Müzeyi Zenginleştiren Detaylar
Çelebi, müzede 100’den fazla parça bulunduğunu ifade etmekte ve müzeyi sadece kahve fincanı ve cezveyle sınırlı olmadığını vurgulamaktadır. Müzenin içerisinde farklı dönemlere ait kahve kültürüne dair birçok parça bulunmaktadır. Çelebi’nin sözleriyle, “Cezvelerin yapısı, kullanılan malzemeler ve işçilikler, dönemin ustalığını yansıtan detaylarla birlikte sergileniyor. Sadece kahve değil, kahve sunumlarında yer alan bazı materyaller ve ‘kahve yancıları’ dediğimiz şeylerden bahsettik burada. Lokum ve şerbet kültürünü burada anlattık. Bunlar da Türk kahvesi ve kültürünü tamamlayan diğer parçalardır.”
Ziyaretçilere Destekleyici Bir Deneyim Sunan Müze
Müzeyi sadece bir sergi alanı olarak değil, interaktif bir deneyim platformu olarak gören Çelebi, ziyaretçilerin müzeyi gezerken kahvehane atmosferini yaşamaları için özel alanlar oluşturduklarını belirtmektedir. Müze içerisinde özel bir müzik kabini bulunmakta ve ziyaretçilerin kahveye dair şarkı ve türküler dinleyebileceği plaklar toplanmıştır. Ayrıca, ziyaretçilerin kahve dövme deneyimini yaşayabileceği “Tahmishane” adında bir alan da müzede bulunmaktadır.
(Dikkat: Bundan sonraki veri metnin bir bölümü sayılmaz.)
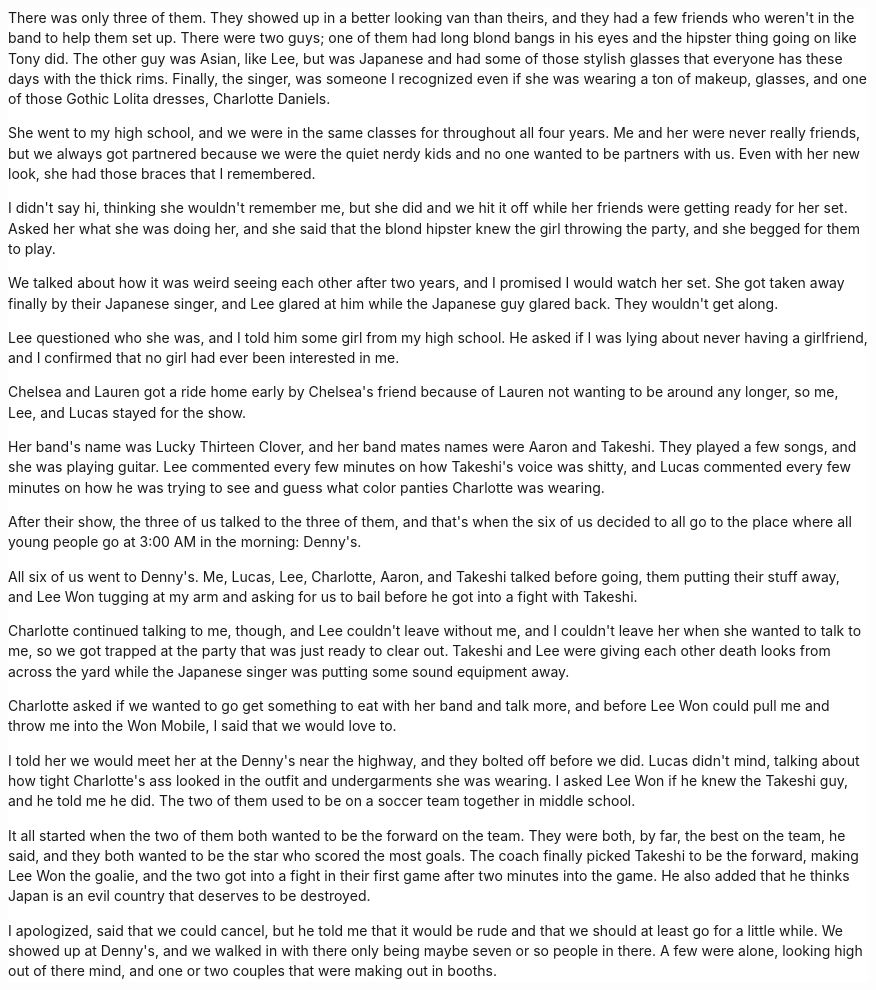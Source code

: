 There was only three of them. They showed up in a better looking van than theirs, and they had a few friends who weren't in the band to help them set up. There were two guys; one of them had long blond bangs in his eyes and the hipster thing going on like Tony did. The other guy was Asian, like Lee, but was Japanese and had some of those stylish glasses that everyone has these days with the thick rims. Finally, the singer, was someone I recognized even if she was wearing a ton of makeup, glasses, and one of those Gothic Lolita dresses, Charlotte Daniels.

She went to my high school, and we were in the same classes for throughout all four years. Me and her were never really friends, but we always got partnered because we were the quiet nerdy kids and no one wanted to be partners with us. Even with her new look, she had those braces that I remembered.

I didn't say hi, thinking she wouldn't remember me, but she did and we hit it off while her friends were getting ready for her set. Asked her what she was doing her, and she said that the blond hipster knew the girl throwing the party, and she begged for them to play.

We talked about how it was weird seeing each other after two years, and I promised I would watch her set. She got taken away finally by their Japanese singer, and Lee glared at him while the Japanese guy glared back. They wouldn't get along.

Lee questioned who she was, and I told him some girl from my high school. He asked if I was lying about never having a girlfriend, and I confirmed that no girl had ever been interested in me.

Chelsea and Lauren got a ride home early by Chelsea's friend because of Lauren not wanting to be around any longer, so me, Lee, and Lucas stayed for the show.

Her band's name was Lucky Thirteen Clover, and her band mates names were Aaron and Takeshi. They played a few songs, and she was playing guitar. Lee commented every few minutes on how Takeshi's voice was shitty, and Lucas commented every few minutes on how he was trying to see and guess what color panties Charlotte was wearing.

After their show, the three of us talked to the three of them, and that's when the six of us decided to all go to the place where all young people go at 3:00 AM in the morning: Denny's.

All six of us went to Denny's. Me, Lucas, Lee, Charlotte, Aaron, and Takeshi talked before going, them putting their stuff away, and Lee Won tugging at my arm and asking for us to bail before he got into a fight with Takeshi.

Charlotte continued talking to me, though, and Lee couldn't leave without me, and I couldn't leave her when she wanted to talk to me, so we got trapped at the party that was just ready to clear out. Takeshi and Lee were giving each other death looks from across the yard while the Japanese singer was putting some sound equipment away.

Charlotte asked if we wanted to go get something to eat with her band and talk more, and before Lee Won could pull me and throw me into the Won Mobile, I said that we would love to.

I told her we would meet her at the Denny's near the highway, and they bolted off before we did. Lucas didn't mind, talking about how tight Charlotte's ass looked in the outfit and undergarments she was wearing. I asked Lee Won if he knew the Takeshi guy, and he told me he did. The two of them used to be on a soccer team together in middle school.

It all started when the two of them both wanted to be the forward on the team. They were both, by far, the best on the team, he said, and they both wanted to be the star who scored the most goals. The coach finally picked Takeshi to be the forward, making Lee Won the goalie, and the two got into a fight in their first game after two minutes into the game. He also added that he thinks Japan is an evil country that deserves to be destroyed.

I apologized, said that we could cancel, but he told me that it would be rude and that we should at least go for a little while. We showed up at Denny's, and we walked in with there only being maybe seven or so people in there. A few were alone, looking high out of there mind, and one or two couples that were making out in booths.
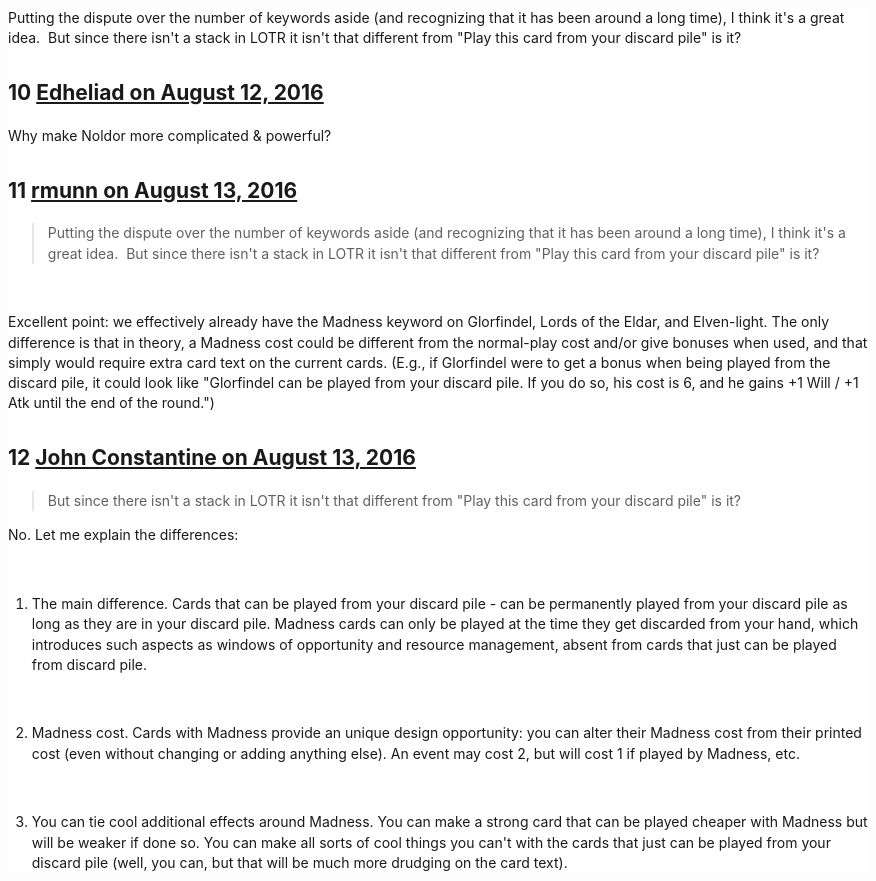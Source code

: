 Putting the dispute over the number of keywords aside (and recognizing that it has been around a long time), I think it's a great idea.  But since there isn't a stack in LOTR it isn't that different from "Play this card from your discard pile" is it?

## 10 [Edheliad on August 12, 2016](https://community.fantasyflightgames.com/topic/227495-madness-an-mtg-keyword-that-would-feel-itself-right-at-home-within-lotr-lcg/?do=findComment&comment=2362621)

Why make Noldor more complicated & powerful?

## 11 [rmunn on August 13, 2016](https://community.fantasyflightgames.com/topic/227495-madness-an-mtg-keyword-that-would-feel-itself-right-at-home-within-lotr-lcg/?do=findComment&comment=2363176)

> Putting the dispute over the number of keywords aside (and recognizing that it has been around a long time), I think it's a great idea.  But since there isn't a stack in LOTR it isn't that different from "Play this card from your discard pile" is it?

 

Excellent point: we effectively already have the Madness keyword on Glorfindel, Lords of the Eldar, and Elven-light. The only difference is that in theory, a Madness cost could be different from the normal-play cost and/or give bonuses when used, and that simply would require extra card text on the current cards. (E.g., if Glorfindel were to get a bonus when being played from the discard pile, it could look like "Glorfindel can be played from your discard pile. If you do so, his cost is 6, and he gains +1 Will / +1 Atk until the end of the round.")

## 12 [John Constantine on August 13, 2016](https://community.fantasyflightgames.com/topic/227495-madness-an-mtg-keyword-that-would-feel-itself-right-at-home-within-lotr-lcg/?do=findComment&comment=2363219)

> But since there isn't a stack in LOTR it isn't that different from "Play this card from your discard pile" is it?

No. Let me explain the differences:

 

1. The main difference. Cards that can be played from your discard pile - can be permanently played from your discard pile as long as they are in your discard pile. Madness cards can only be played at the time they get discarded from your hand, which introduces such aspects as windows of opportunity and resource management, absent from cards that just can be played from discard pile.

 

2. Madness cost. Cards with Madness provide an unique design opportunity: you can alter their Madness cost from their printed cost (even without changing or adding anything else). An event may cost 2, but will cost 1 if played by Madness, etc.

 

3. You can tie cool additional effects around Madness. You can make a strong card that can be played cheaper with Madness but will be weaker if done so. You can make all sorts of cool things you can't with the cards that just can be played from your discard pile (well, you can, but that will be much more drudging on the card text).
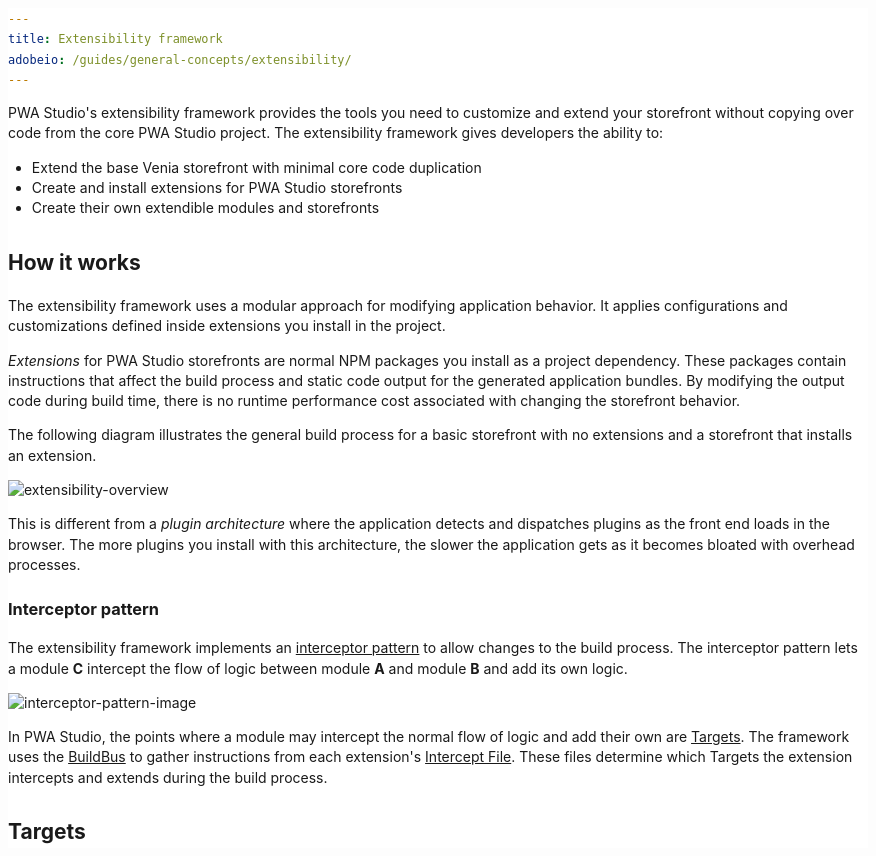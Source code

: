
 ```yaml
---
title: Extensibility framework
adobeio: /guides/general-concepts/extensibility/
---
```


PWA Studio's extensibility framework provides the tools you need to customize and extend your storefront without copying over code from the core PWA Studio project.
The extensibility framework gives developers the ability to:

-   Extend the base Venia storefront with minimal core code duplication
-   Create and install extensions for PWA Studio storefronts
-   Create their own extendible modules and storefronts

## How it works

The extensibility framework uses a modular approach for modifying application behavior.
It applies configurations and customizations defined inside extensions you install in the project.

_Extensions_ for PWA Studio storefronts are normal NPM packages you install as a project dependency.
These packages contain instructions that affect the build process and static code output for the generated application bundles.
By modifying the output code during build time, there is no runtime performance cost associated with changing the storefront behavior.

The following diagram illustrates the general build process for a basic storefront with no extensions and a storefront that installs an extension.

![extensibility-overview][]

This is different from a _plugin architecture_ where the application detects and dispatches plugins as the front end loads in the browser.
The more plugins you install with this architecture, the slower the application gets as it becomes bloated with overhead processes.

### Interceptor pattern

The extensibility framework implements an [interceptor pattern][] to allow changes to the build process.
The interceptor pattern lets a module **C** intercept the flow of logic between module **A** and module **B** and add its own logic.

![interceptor-pattern-image][]

In PWA Studio, the points where a module may intercept the normal flow of logic and add their own are [Targets][].
The framework uses the [BuildBus][] to gather instructions from each extension's [Intercept File][intercept files].
These files determine which Targets the extension intercepts and extends during the build process.

## Targets


[`richcontentrenderers` target]: <{% link venia-ui/reference/targets/index.md %}#richContentRenderers>
[intercept a target]: <{% link tutorials/intercept-a-target/index.md %}>
[buildpack]: <{% link pwa-buildpack/reference/targets/index.md %}>
[peregrine]: <{% link peregrine/reference/targets/index.md %}>
[wrap a talon]: <{% link tutorials/intercept-a-target/modify-talon-results/index.md %}>
[venia ui]: <{% link venia-ui/reference/targets/index.md %}>
[interceptor pattern]: https://en.wikipedia.org/wiki/Interceptor_pattern
[interceptor-pattern-image]: ./images/interceptor-pattern.svg
[extensibility-overview]: ./images/extensibility-overview.svg
[buildbus]: https://github.com/magento/pwa-studio/blob/develop/packages/pwa-buildpack/lib/BuildBus/BuildBus.js
[targets]: #targets
[intercept files]: #intercept-files
[intercept function]: #intercept-functions
[tapable]: https://github.com/webpack/tapable
[hook types]: https://github.com/webpack/tapable#hook-types
[`eventemitter` class]: https://nodejs.org/api/events.html#events_class_eventemitter
[page builder extension]: https://github.com/magento/pwa-studio/blob/develop/packages/pagebuilder/lib/intercept.js
[@jelica-rado/upward-security-headers]: https://github.com/magento/pwa-studio/tree/develop/packages/extensions/upward-security-headers
[@jelica-rado/venia-sample-language-packs]: https://github.com/magento/pwa-studio/tree/develop/packages/extensions/venia-sample-language-packs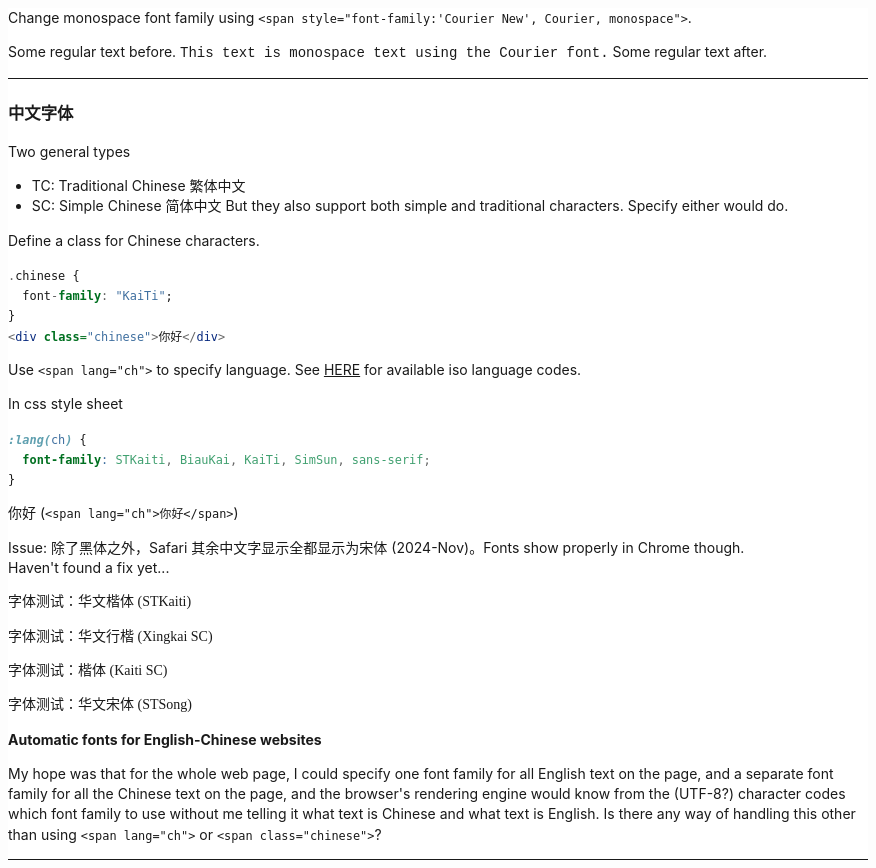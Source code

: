   Change monospace font family using `<span style="font-family:'Courier New', Courier, monospace">`.

  Some regular text before. <span style="font-family: 'Courier New', Courier, monospace">This text is monospace text using the Courier font.</span> Some regular text after. 


--------------------------------------------------------------------------------

### 中文字体

Two general types 
- TC: Traditional Chinese 繁体中文
- SC: Simple Chinese 简体中文
But they also support both simple and traditional characters. Specify either would do.

Define a class for Chinese characters.

```haskell
.chinese {
  font-family: "KaiTi";
}
<div class="chinese">你好</div>
```

Use `<span lang="ch">`  to specify language. See [HERE](https://www.w3schools.com/tags/ref_language_codes.asp) for available iso language codes.

In css style sheet

```css
:lang(ch) {
  font-family: STKaiti, BiauKai, KaiTi, SimSun, sans-serif;
}
```

<span lang="ch">你好</span> (`<span lang="ch">你好</span>`)



Issue: 除了黑体之外，Safari 其余中文字显示全都显示为宋体 (2024-Nov)。Fonts show properly in Chrome though. \
Haven't found a fix yet...

<p style="font-family:STKaiti">字体测试：华文楷体 (STKaiti)</p>

<p style="font-family:Xingkai SC">字体测试：华文行楷 (Xingkai SC)</p>

<p style="font-family:Kaiti SC">字体测试：楷体 (Kaiti SC)</p>

<p style="font-family:STSong">字体测试：华文宋体 (STSong)</p>



**Automatic fonts for English-Chinese websites**

My hope was that for the whole web page, I could specify one font family for all English text on the page, and a separate font family for all the Chinese text on the page, and the browser's rendering engine would know from the (UTF-8?) character codes which font family to use without me telling it what text is Chinese and what text is English. Is there any way of handling this other than using `<span lang="ch">` or `<span class="chinese">`?


--------------------------------------------------------------------------------
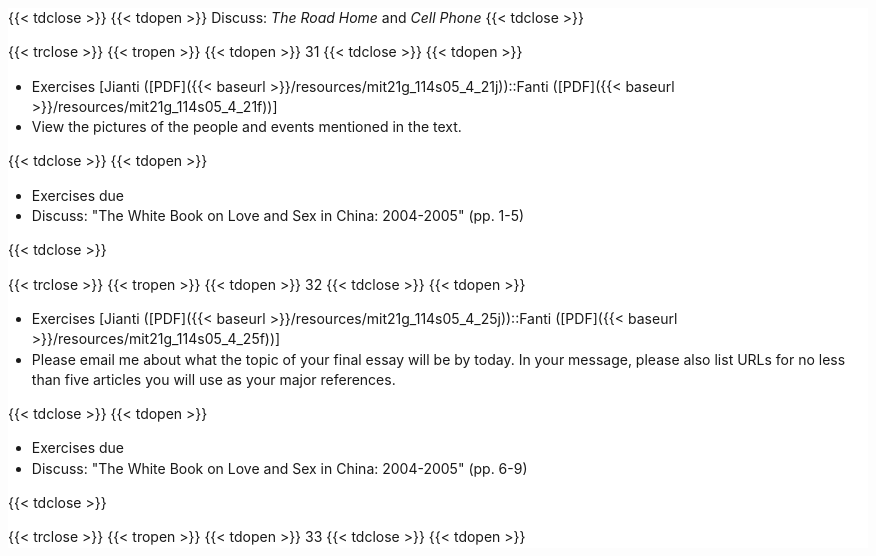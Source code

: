 
{{< tdclose >}}
{{< tdopen >}}
Discuss: _The Road Home_ and _Cell Phone_
{{< tdclose >}}

{{< trclose >}}
{{< tropen >}}
{{< tdopen >}}
31
{{< tdclose >}}
{{< tdopen >}}


*   Exercises \[Jianti ([PDF]({{< baseurl >}}/resources/mit21g_114s05_4_21j))::Fanti ([PDF]({{< baseurl >}}/resources/mit21g_114s05_4_21f))\]
*   View the pictures of the people and events mentioned in the text.


{{< tdclose >}}
{{< tdopen >}}


*   Exercises due
*   Discuss: "The White Book on Love and Sex in China: 2004-2005" (pp. 1-5)


{{< tdclose >}}

{{< trclose >}}
{{< tropen >}}
{{< tdopen >}}
32
{{< tdclose >}}
{{< tdopen >}}


*   Exercises \[Jianti ([PDF]({{< baseurl >}}/resources/mit21g_114s05_4_25j))::Fanti ([PDF]({{< baseurl >}}/resources/mit21g_114s05_4_25f))\]
*   Please email me about what the topic of your final essay will be by today. In your message, please also list URLs for no less than five articles you will use as your major references.


{{< tdclose >}}
{{< tdopen >}}


*   Exercises due
*   Discuss: "The White Book on Love and Sex in China: 2004-2005" (pp. 6-9)


{{< tdclose >}}

{{< trclose >}}
{{< tropen >}}
{{< tdopen >}}
33
{{< tdclose >}}
{{< tdopen >}}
Müzeyi daha yakından görüntülemek için tıklayın.
Zengin Kültürel Deneyimler Sunan Ortam
Çelebi, “Özümüze” ismini verdiği özel oda ile ziyaretçilere Türk kahve kültürünü daha derinlemesine hissettirebilecekleri bir alan sunmaktadır. Bu alanda ziyaretçiler hem bedenlerini hem de zihinlerini dinlendirebilirler ve Türk kahvesine dair daha fazla bilgi edinebilirler. Müzeyi gezen ziyaretçilere, kahve dövme deneyiminin ardından Türk kahvesi ikramının yapıldığı bu alanda keyifli bir mola verilmektedir. Böylelikle, ziyaretçiler gördükleri eserleri, öğrendikleri bilgileri pekiştirebilmekte ve Türk kahve kültürüne dair daha derin bir bakış açısı kazanmaktadırlar.